▼

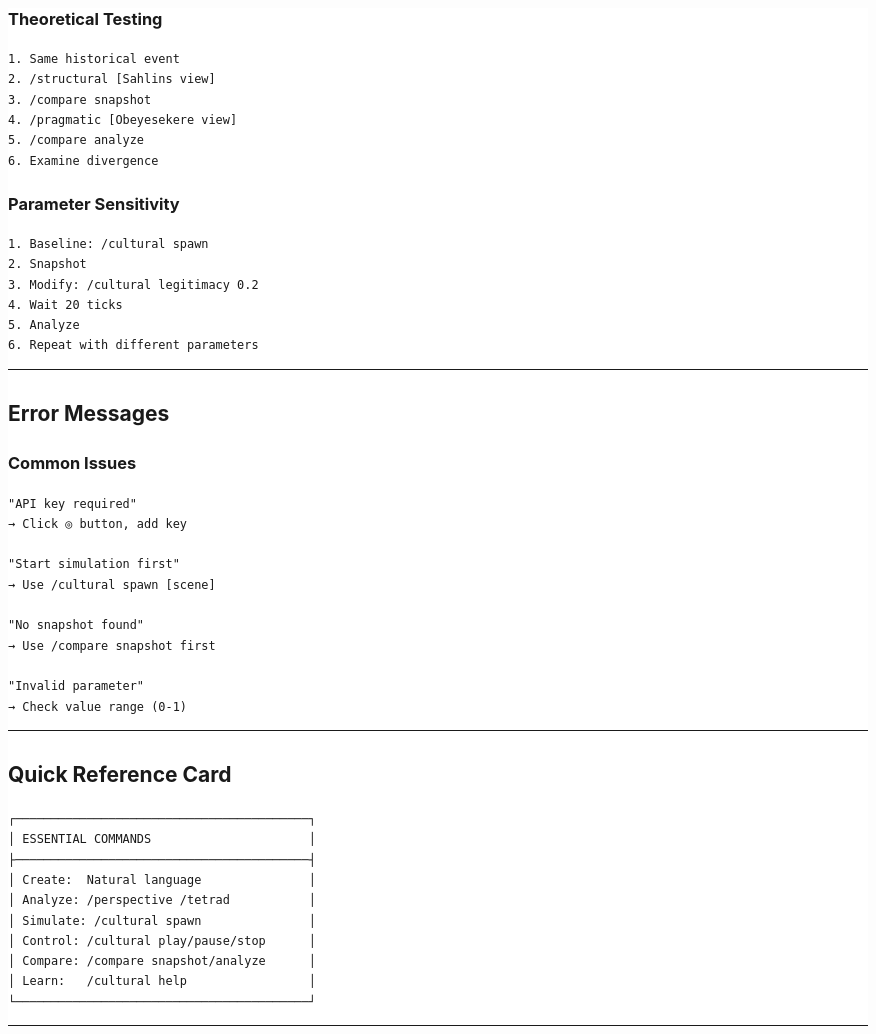 ### Theoretical Testing
```
1. Same historical event
2. /structural [Sahlins view]
3. /compare snapshot
4. /pragmatic [Obeyesekere view]
5. /compare analyze
6. Examine divergence
```

### Parameter Sensitivity
```
1. Baseline: /cultural spawn
2. Snapshot
3. Modify: /cultural legitimacy 0.2
4. Wait 20 ticks
5. Analyze
6. Repeat with different parameters
```

---

## Error Messages

### Common Issues
```
"API key required"
→ Click ◎ button, add key

"Start simulation first"
→ Use /cultural spawn [scene]

"No snapshot found"
→ Use /compare snapshot first

"Invalid parameter"
→ Check value range (0-1)
```

---

## Quick Reference Card

```
┌─────────────────────────────────────────┐
│ ESSENTIAL COMMANDS                      │
├─────────────────────────────────────────┤
│ Create:  Natural language               │
│ Analyze: /perspective /tetrad           │
│ Simulate: /cultural spawn               │
│ Control: /cultural play/pause/stop      │
│ Compare: /compare snapshot/analyze      │
│ Learn:   /cultural help                 │
└─────────────────────────────────────────┘
```

---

▲

> _Work required_: Write the full listing out again with every line unchanged, but include no pictures.

> _Task solution_:
 ### Theoretical Testing
```
1. Same historical event
2. /structural [Sahlins view]
3. /compare snapshot
4. /pragmatic [Obeyesekere view]
5. /compare analyze
6. Examine divergence
```

### Parameter Sensitivity
```
1. Baseline: /cultural spawn
2. Snapshot
3. Modify: /cultural legitimacy 0.2
4. Wait 20 ticks
5. Analyze
6. Repeat with different parameters
```

---

## Error Messages

### Common Issues
```
"API key required"
→ Click ◎ button, add key

"Start simulation first"
→ Use /cultural spawn [scene]

"No snapshot found"
→ Use /compare snapshot first

"Invalid parameter"
→ Check value range (0-1)
```

---

## Quick Reference Card

```
┌─────────────────────────────────────────┐
│ ESSENTIAL COMMANDS                      │
├─────────────────────────────────────────┤
│ Create:  Natural language               │
│ Analyze: /perspective /tetrad           │
│ Simulate: /cultural spawn               │
│ Control: /cultural play/pause/stop      │
│ Compare: /compare snapshot/analyze      │
│ Learn:   /cultural help                 │
└─────────────────────────────────────────┘
```

---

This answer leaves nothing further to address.